MCGA vice-president Myron Krahn, who planted about 500 acres of corn on his farm near Carman, said a bumper corn crop for Manitoba is anything more than 130 bushels per acre.

He and most of the other growers he has talked to are looking at getting at least 120 bushels per acre if the hot weather and timely rain continue for another month or so, and the frost holds off until late September when most of the corn will be off the fields and in the bins.

While that's still a lot of ifs, Krahn feels pumped.

"It's really exciting to be a corn producer. It's looking very, very promising."

Morgan Cott, a field agronomist with the MCGA, agreed.

"I would say everything is looking really, really good," Cott said. "I think everybody is going to be pretty happy this year."

Cott said the Steinbach area didn't get the same timely rain as other parts of southern Manitoba, so farmers there may be looking at slightly lower yields. But they should still have a pretty decent crop, she added.

The president of the Washington-based National Farmers Union has described the combination of a devastating drought in the U.S. corn belt, soaring demand and record high prices as a "once-in-a-lifetime event."

"I would be getting crops out of the field and into the grain elevator as fast as possible," Roger Johnson told Bloomberg News.

Derek Brewin, an associate professor with the University of Manitoba's agri-business and agricultural economics department, said the number of corn growers and the number of acres seeded has been growing rapidly in Manitoba in recent years as producers respond to the combination of high prices and high demand.

He said there have been other occasions -- the mid-1990s for example -- when excessive heat badly damaged U.S. corn crops and drove up prices.

"But it wasn't as dramatic as this because we didn't have the ethanol demand that you have today. That's part of the reason why the price spike has been so dramatic."

Brewin said this also isn't the first time corn prices have hit $8 a bushel.

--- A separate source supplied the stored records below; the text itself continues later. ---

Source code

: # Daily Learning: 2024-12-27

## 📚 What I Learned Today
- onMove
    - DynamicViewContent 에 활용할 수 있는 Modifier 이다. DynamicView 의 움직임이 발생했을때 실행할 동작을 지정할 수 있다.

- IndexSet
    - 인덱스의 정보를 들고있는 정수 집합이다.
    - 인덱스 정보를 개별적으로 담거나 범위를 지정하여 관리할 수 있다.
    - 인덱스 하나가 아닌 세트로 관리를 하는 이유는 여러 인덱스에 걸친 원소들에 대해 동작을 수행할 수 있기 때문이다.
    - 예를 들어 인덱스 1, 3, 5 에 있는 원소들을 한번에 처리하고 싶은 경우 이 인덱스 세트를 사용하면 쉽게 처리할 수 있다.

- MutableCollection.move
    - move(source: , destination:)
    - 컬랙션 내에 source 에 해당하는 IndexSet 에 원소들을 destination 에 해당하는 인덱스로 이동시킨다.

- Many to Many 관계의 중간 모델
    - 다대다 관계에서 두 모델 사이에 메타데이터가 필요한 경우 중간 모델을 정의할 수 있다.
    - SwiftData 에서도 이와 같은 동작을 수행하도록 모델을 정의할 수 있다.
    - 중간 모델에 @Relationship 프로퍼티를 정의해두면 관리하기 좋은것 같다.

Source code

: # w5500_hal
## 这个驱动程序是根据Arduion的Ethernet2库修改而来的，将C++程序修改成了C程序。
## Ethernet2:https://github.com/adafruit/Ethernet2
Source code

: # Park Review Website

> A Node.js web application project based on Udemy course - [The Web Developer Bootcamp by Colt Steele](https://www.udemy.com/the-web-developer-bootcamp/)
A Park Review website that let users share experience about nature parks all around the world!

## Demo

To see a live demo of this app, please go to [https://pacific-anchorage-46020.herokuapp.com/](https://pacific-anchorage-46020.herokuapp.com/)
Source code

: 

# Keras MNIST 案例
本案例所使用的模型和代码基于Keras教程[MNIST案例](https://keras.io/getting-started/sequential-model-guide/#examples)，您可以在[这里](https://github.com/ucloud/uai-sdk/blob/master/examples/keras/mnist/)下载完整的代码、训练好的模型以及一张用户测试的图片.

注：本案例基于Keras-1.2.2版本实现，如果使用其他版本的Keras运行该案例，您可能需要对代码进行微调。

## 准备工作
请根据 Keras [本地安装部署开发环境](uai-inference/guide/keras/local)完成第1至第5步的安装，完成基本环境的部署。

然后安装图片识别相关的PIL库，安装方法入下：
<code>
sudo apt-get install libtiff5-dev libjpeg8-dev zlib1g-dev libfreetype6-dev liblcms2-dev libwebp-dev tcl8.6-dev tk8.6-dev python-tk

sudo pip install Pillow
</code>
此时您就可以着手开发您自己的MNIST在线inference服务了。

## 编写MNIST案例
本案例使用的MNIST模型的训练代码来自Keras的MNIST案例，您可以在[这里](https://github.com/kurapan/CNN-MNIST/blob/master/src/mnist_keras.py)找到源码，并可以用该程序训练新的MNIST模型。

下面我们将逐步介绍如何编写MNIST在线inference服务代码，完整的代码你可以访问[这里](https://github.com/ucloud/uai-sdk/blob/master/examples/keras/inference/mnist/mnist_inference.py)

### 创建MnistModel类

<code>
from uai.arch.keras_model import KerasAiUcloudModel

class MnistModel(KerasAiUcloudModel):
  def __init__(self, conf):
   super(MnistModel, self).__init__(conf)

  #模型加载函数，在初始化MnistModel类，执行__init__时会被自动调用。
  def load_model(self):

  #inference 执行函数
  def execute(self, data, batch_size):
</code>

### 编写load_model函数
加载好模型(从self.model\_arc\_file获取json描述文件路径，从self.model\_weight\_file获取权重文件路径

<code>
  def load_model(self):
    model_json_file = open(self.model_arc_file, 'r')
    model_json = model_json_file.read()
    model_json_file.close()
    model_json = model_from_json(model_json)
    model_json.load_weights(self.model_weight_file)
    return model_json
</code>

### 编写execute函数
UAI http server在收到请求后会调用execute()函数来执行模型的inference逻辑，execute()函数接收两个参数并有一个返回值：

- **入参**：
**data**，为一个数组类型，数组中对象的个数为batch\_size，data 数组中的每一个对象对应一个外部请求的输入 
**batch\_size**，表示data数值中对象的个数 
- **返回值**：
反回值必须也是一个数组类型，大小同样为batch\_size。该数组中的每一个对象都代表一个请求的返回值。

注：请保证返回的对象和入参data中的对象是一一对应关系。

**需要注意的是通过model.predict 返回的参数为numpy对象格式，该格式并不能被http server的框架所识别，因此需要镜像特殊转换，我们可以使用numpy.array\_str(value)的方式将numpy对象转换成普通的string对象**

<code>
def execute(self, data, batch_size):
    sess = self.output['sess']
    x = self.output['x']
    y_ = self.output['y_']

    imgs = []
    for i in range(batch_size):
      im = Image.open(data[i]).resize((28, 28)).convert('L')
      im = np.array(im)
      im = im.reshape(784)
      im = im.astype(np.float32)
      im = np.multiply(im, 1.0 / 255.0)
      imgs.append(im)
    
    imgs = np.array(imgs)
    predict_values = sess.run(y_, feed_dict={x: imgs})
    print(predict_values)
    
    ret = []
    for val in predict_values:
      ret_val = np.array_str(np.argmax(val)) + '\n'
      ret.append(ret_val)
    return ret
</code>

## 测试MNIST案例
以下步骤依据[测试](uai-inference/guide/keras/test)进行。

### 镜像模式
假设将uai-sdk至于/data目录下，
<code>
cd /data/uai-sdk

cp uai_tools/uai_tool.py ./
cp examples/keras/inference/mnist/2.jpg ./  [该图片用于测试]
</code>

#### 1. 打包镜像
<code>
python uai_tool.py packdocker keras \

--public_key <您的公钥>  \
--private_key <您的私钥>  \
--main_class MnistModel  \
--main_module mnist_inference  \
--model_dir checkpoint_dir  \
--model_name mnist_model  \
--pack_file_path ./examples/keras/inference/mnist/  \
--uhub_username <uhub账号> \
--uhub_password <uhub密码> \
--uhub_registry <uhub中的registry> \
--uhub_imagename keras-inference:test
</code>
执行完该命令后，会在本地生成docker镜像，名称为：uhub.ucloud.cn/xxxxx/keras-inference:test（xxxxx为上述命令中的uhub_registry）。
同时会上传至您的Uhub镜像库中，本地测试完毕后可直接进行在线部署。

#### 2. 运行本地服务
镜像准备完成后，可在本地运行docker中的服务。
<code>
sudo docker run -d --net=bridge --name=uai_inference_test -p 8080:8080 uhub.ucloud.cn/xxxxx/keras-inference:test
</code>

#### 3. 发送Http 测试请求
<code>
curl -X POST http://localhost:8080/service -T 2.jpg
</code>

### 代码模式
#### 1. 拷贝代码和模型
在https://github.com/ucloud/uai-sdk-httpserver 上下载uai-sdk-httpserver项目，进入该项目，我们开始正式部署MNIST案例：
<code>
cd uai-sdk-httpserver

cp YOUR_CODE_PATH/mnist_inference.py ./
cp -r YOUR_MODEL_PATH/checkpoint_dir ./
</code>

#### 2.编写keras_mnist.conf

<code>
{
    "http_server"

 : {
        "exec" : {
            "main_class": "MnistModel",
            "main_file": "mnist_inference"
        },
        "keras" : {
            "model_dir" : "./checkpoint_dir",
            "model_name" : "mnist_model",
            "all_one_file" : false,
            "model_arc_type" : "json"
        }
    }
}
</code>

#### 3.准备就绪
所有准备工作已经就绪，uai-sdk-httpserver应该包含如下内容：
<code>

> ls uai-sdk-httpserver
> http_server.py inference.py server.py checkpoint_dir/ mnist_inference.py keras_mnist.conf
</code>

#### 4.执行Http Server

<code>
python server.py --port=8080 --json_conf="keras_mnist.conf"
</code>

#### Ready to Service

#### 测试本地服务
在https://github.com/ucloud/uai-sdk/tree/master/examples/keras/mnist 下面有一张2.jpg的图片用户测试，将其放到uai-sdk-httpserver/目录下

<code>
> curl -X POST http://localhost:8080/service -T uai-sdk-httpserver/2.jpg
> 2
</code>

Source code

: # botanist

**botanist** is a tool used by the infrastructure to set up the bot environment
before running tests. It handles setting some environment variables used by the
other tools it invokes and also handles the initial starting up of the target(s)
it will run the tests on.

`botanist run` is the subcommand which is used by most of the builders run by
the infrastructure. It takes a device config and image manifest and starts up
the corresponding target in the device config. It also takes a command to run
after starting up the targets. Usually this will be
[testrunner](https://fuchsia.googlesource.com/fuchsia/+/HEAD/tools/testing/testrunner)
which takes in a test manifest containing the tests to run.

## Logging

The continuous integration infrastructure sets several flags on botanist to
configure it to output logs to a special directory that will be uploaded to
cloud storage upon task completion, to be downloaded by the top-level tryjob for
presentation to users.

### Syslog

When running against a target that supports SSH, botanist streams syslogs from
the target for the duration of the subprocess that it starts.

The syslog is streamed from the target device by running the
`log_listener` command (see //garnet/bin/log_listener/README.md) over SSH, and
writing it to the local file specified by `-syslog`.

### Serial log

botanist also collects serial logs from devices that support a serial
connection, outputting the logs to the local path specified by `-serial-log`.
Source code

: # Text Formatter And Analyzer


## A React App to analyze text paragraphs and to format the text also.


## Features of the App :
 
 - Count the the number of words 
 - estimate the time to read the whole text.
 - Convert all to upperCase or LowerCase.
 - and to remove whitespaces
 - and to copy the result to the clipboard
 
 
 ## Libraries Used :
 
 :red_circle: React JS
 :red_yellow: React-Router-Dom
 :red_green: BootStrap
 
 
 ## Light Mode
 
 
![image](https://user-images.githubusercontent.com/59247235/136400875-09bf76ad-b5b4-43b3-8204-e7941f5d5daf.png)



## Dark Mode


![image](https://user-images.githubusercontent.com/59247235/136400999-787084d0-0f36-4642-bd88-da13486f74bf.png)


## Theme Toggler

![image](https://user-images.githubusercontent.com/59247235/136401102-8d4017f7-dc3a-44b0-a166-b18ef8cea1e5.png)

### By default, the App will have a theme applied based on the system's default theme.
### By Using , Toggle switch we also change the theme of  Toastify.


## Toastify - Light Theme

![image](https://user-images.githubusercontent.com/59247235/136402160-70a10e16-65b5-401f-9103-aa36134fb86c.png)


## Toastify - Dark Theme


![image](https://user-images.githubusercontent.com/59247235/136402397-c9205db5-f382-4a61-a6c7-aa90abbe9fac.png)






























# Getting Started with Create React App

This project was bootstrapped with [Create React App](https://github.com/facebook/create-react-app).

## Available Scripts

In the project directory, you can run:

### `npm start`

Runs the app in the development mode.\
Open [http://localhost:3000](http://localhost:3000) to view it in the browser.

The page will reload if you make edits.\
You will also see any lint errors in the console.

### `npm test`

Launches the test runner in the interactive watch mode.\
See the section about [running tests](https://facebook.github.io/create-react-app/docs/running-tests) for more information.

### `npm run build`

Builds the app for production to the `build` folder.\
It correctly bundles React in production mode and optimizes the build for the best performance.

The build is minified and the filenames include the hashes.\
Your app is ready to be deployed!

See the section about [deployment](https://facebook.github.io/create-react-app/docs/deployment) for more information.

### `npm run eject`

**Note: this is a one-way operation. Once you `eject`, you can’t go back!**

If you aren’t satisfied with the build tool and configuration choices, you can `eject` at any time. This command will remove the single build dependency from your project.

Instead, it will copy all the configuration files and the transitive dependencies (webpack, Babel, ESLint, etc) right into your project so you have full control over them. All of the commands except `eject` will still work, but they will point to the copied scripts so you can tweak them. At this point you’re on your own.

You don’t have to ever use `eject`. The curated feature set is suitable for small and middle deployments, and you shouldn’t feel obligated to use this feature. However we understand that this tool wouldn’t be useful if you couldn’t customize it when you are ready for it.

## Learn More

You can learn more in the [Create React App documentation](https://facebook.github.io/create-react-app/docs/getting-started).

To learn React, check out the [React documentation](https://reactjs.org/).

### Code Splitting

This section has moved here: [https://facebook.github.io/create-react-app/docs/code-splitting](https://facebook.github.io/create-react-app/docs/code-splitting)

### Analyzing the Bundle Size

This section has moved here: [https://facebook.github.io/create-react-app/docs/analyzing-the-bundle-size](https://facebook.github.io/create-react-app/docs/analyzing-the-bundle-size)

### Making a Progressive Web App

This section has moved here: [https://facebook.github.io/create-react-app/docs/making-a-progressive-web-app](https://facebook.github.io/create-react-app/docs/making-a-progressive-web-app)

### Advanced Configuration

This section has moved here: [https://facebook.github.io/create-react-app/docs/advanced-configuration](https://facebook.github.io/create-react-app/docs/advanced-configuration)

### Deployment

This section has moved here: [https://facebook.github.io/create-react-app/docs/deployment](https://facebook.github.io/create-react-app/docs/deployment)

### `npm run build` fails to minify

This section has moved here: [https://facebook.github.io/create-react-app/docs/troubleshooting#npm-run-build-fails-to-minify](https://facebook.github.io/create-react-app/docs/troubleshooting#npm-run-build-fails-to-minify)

It happened early last year, as well.

He said beef and hog producers will be particularly hard hit by the run-up in prices.

They're probably looking at paying about 20 per cent more for feed corn this year.

Consumers are also looking at paying more for processed corn products such as canned corn or corn syrup, he said.

But because the cost of the raw corn is only a small part of the cost of a processed product, the price increase in the grocery stores will likely be only about five per cent, he said.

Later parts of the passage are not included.